A Las Vegas-based group that deals with tortoise adoption is coming to Pahrump to educate citizens on the process.
Tortoise Group, a Las Vegas non-profit organization who has been educating and advocating for the protection and well-being of the desert tortoise for over 30 years, said Pahrump residents have been reaching out to them about adopting the animal that is native to the area.
On Saturday, Aug. 8, a workshop is being held in town to explain how to adopt a tortoise, methods for creating a burrow, information about the biology of the tortoise, and details on how to care for the animal.

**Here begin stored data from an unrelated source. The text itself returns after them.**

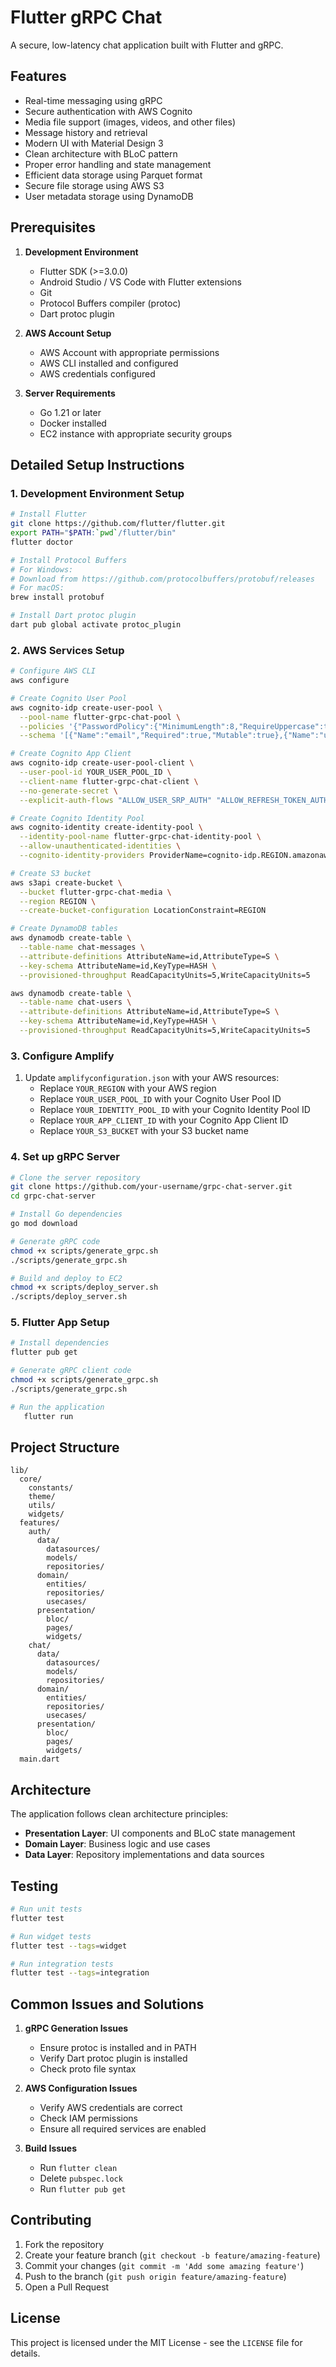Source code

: # Flutter gRPC Chat

A secure, low-latency chat application built with Flutter and gRPC.

## Features

- Real-time messaging using gRPC
- Secure authentication with AWS Cognito
- Media file support (images, videos, and other files)
- Message history and retrieval
- Modern UI with Material Design 3
- Clean architecture with BLoC pattern
- Proper error handling and state management
- Efficient data storage using Parquet format
- Secure file storage using AWS S3
- User metadata storage using DynamoDB

## Prerequisites

1. **Development Environment**
   - Flutter SDK (>=3.0.0)
   - Android Studio / VS Code with Flutter extensions
   - Git
   - Protocol Buffers compiler (protoc)
   - Dart protoc plugin

2. **AWS Account Setup**
   - AWS Account with appropriate permissions
   - AWS CLI installed and configured
   - AWS credentials configured

3. **Server Requirements**
   - Go 1.21 or later
   - Docker installed
   - EC2 instance with appropriate security groups

## Detailed Setup Instructions

### 1. Development Environment Setup

```bash
# Install Flutter
git clone https://github.com/flutter/flutter.git
export PATH="$PATH:`pwd`/flutter/bin"
flutter doctor

# Install Protocol Buffers
# For Windows:
# Download from https://github.com/protocolbuffers/protobuf/releases
# For macOS:
brew install protobuf

# Install Dart protoc plugin
dart pub global activate protoc_plugin
```

### 2. AWS Services Setup

```bash
# Configure AWS CLI
aws configure

# Create Cognito User Pool
aws cognito-idp create-user-pool \
  --pool-name flutter-grpc-chat-pool \
  --policies '{"PasswordPolicy":{"MinimumLength":8,"RequireUppercase":true,"RequireLowercase":true,"RequireNumbers":true,"RequireSymbols":true}}' \
  --schema '[{"Name":"email","Required":true,"Mutable":true},{"Name":"username","Required":true,"Mutable":true}]'

# Create Cognito App Client
aws cognito-idp create-user-pool-client \
  --user-pool-id YOUR_USER_POOL_ID \
  --client-name flutter-grpc-chat-client \
  --no-generate-secret \
  --explicit-auth-flows "ALLOW_USER_SRP_AUTH" "ALLOW_REFRESH_TOKEN_AUTH"

# Create Cognito Identity Pool
aws cognito-identity create-identity-pool \
  --identity-pool-name flutter-grpc-chat-identity-pool \
  --allow-unauthenticated-identities \
  --cognito-identity-providers ProviderName=cognito-idp.REGION.amazonaws.com/USER_POOL_ID,ClientId=APP_CLIENT_ID,ServerSideTokenCheck=false

# Create S3 bucket
aws s3api create-bucket \
  --bucket flutter-grpc-chat-media \
  --region REGION \
  --create-bucket-configuration LocationConstraint=REGION

# Create DynamoDB tables
aws dynamodb create-table \
  --table-name chat-messages \
  --attribute-definitions AttributeName=id,AttributeType=S \
  --key-schema AttributeName=id,KeyType=HASH \
  --provisioned-throughput ReadCapacityUnits=5,WriteCapacityUnits=5

aws dynamodb create-table \
  --table-name chat-users \
  --attribute-definitions AttributeName=id,AttributeType=S \
  --key-schema AttributeName=id,KeyType=HASH \
  --provisioned-throughput ReadCapacityUnits=5,WriteCapacityUnits=5
```

### 3. Configure Amplify

1. Update `amplifyconfiguration.json` with your AWS resources:
   - Replace `YOUR_REGION` with your AWS region
   - Replace `YOUR_USER_POOL_ID` with your Cognito User Pool ID
   - Replace `YOUR_IDENTITY_POOL_ID` with your Cognito Identity Pool ID
   - Replace `YOUR_APP_CLIENT_ID` with your Cognito App Client ID
   - Replace `YOUR_S3_BUCKET` with your S3 bucket name

### 4. Set up gRPC Server

```bash
# Clone the server repository
git clone https://github.com/your-username/grpc-chat-server.git
cd grpc-chat-server

# Install Go dependencies
go mod download

# Generate gRPC code
chmod +x scripts/generate_grpc.sh
./scripts/generate_grpc.sh

# Build and deploy to EC2
chmod +x scripts/deploy_server.sh
./scripts/deploy_server.sh
```

### 5. Flutter App Setup

```bash
# Install dependencies
flutter pub get

# Generate gRPC client code
chmod +x scripts/generate_grpc.sh
./scripts/generate_grpc.sh

# Run the application
   flutter run
   ```

## Project Structure

```
lib/
  core/
    constants/
    theme/
    utils/
    widgets/
  features/
    auth/
      data/
        datasources/
        models/
        repositories/
      domain/
        entities/
        repositories/
        usecases/
      presentation/
        bloc/
        pages/
        widgets/
    chat/
      data/
        datasources/
        models/
        repositories/
      domain/
        entities/
        repositories/
        usecases/
      presentation/
        bloc/
        pages/
        widgets/
  main.dart
```

## Architecture

The application follows clean architecture principles:

- **Presentation Layer**: UI components and BLoC state management
- **Domain Layer**: Business logic and use cases
- **Data Layer**: Repository implementations and data sources

## Testing

```bash
# Run unit tests
flutter test

# Run widget tests
flutter test --tags=widget

# Run integration tests
flutter test --tags=integration
```

## Common Issues and Solutions

1. **gRPC Generation Issues**
   - Ensure protoc is installed and in PATH
   - Verify Dart protoc plugin is installed
   - Check proto file syntax

2. **AWS Configuration Issues**
   - Verify AWS credentials are correct
   - Check IAM permissions
   - Ensure all required services are enabled

3. **Build Issues**
   - Run `flutter clean`
   - Delete `pubspec.lock`
   - Run `flutter pub get`

## Contributing

1. Fork the repository
2. Create your feature branch (`git checkout -b feature/amazing-feature`)
3. Commit your changes (`git commit -m 'Add some amazing feature'`)
4. Push to the branch (`git push origin feature/amazing-feature`)
5. Open a Pull Request

## License

This project is licensed under the MIT License - see the `LICENSE` file for details.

“Hopefully, many loving folks will want to share their lives with homeless tortoises,” Tortoise Group Chairman, Kathy Utiger, said. “They make great pets. There is plenty of time to create a habitat and adopt before the tortoises go into brumation (hibernation) in late October.”
The event takes place from 11 a.m. until 12:30 p.m. at the Pahrump Community Library, located at 701 East Street. The fact-filled workshop will be led by adoption coordinator, Janina Little, and Utiger.
“I talked to several tortoises who are hoping to relocate to friendly Pahrump,” Utiger said. “These tortoises currently reside at Tortoise Group’s temporary holding facility. Like every homeless tortoise, they seek safe, loving homes with cozy burrows.”
The Mojave desert tortoise, Gopherus agassizii, was listed under the Endangered Species Act in 1989. The tortoise is also protected under Nevada Administrative Code (NAC 503 080).
Nevada’s desert tortoise is a threatened species that’s seen its population decrease in the area.
“Biologists estimate that only about 100,000 tortoises remain in the Mojave and Sonoran deserts,” Utiger said.
According to the Tortoise Group, it is illegal to touch, disturb, harass, harm, poach, or bother a tortoise in any way. They caution, if you see a wild tortoise, leave it alone.